Urdu encyclopedia of Islam (1954–1992)

Urdu Daira Maarif Islamiya or Urdu Encyclopaedia of Islam (اردو دائرہ معارف اسلامیہ) is the largest Islamic encyclopedia published in Urdu by University of the Punjab. Originally it is a translated, expanded and revised version of Encyclopedia of Islam. Its composition began in the 1950s at University of the Punjab. Its completion was delayed due to various reasons including political unrest, death of the main editor, financial crisis. In 1989, a total of 23 volumes were completed.

== History ==
The Urdu Encyclopaedia of Islam is the project of translating the Encyclopedia of Islam into Urdu.
It was started in the 1950s at University of the Punjab, as a project led by Muhammad Shafi.
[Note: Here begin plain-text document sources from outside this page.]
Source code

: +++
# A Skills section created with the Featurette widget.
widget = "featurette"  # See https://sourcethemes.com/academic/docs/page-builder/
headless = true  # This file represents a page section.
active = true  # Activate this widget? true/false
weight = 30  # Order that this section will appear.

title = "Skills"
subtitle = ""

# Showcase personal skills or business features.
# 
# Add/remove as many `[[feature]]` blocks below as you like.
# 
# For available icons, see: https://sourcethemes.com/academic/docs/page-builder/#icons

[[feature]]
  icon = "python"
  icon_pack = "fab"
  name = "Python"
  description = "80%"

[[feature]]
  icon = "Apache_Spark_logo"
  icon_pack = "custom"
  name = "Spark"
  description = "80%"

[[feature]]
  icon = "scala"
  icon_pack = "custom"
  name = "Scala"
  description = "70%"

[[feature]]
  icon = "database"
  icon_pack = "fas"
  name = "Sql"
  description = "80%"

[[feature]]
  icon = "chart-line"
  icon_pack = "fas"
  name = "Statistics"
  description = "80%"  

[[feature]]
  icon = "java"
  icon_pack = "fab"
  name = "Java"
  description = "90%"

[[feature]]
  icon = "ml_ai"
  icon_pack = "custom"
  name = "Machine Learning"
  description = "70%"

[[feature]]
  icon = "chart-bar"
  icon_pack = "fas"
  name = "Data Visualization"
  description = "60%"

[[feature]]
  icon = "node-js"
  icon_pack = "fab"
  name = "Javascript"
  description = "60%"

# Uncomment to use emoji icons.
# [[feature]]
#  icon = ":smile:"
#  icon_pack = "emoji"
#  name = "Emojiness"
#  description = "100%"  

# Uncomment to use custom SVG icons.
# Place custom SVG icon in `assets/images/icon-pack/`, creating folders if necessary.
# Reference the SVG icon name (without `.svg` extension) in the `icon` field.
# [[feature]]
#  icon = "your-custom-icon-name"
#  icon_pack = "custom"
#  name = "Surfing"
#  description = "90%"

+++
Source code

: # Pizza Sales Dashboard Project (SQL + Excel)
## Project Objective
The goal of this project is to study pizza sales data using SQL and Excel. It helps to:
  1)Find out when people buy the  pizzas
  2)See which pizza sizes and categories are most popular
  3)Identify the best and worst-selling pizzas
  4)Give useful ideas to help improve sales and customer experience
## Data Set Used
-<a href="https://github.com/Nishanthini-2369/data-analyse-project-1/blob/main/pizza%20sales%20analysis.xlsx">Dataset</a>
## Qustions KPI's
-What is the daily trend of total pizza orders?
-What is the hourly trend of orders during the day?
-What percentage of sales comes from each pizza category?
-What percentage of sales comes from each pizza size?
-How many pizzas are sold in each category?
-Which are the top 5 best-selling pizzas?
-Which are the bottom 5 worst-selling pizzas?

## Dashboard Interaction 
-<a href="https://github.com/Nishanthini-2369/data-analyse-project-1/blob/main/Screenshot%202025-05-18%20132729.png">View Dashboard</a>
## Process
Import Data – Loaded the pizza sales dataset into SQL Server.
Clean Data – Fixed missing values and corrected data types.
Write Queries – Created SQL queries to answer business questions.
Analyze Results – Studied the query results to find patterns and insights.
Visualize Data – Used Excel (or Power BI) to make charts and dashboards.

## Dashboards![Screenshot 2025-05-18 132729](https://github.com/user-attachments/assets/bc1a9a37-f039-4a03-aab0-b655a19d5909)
The editorial board worked on translating the Leiden Encyclopaedia into Urdu, amending, correcting, and adding to the Leiden text themselves.
The original plan for publication, as laid out by Shafi and others, was for the Encyclopaedia (which was to be entitled Urdu Da’ira Ma’arif-i-Islamiya) to span between 20 and 22 volumes, with roughly a hundred illustrations per volume, published at a rate of four volumes per year.
At the time of Shafi's death in 1963, one volume of the encyclopaedia had been published (in February 1954), and a second volume was in press.
Because of Shafi's death, and lack of funding, work on the Encyclopaedia stalled until 1971, when a grant from the Asia Foundation enabled it to resume. Volumes 10 and 12 were completed by 1973.
By 1985, 21 out of a planned 25 volumes had been published.

== Editorial board ==
The first fifteen-members of Majlis-e Intizamiyy, lays down the publication policy and decides on the financial structure. Due to the political unrest, some members of the delegation changed frequently. The committee appointed five members from among them as the editorial board called Idare-i Tahrir (Standing Committee of the Editorial Board). A representative body called the Foreign Editorial Board was also formed to support encyclopedias among scholars outside the Pakistan. After thirteen years of Muhammad Shafi's presidency, Syed Muhammad Abdullah took over the presidency.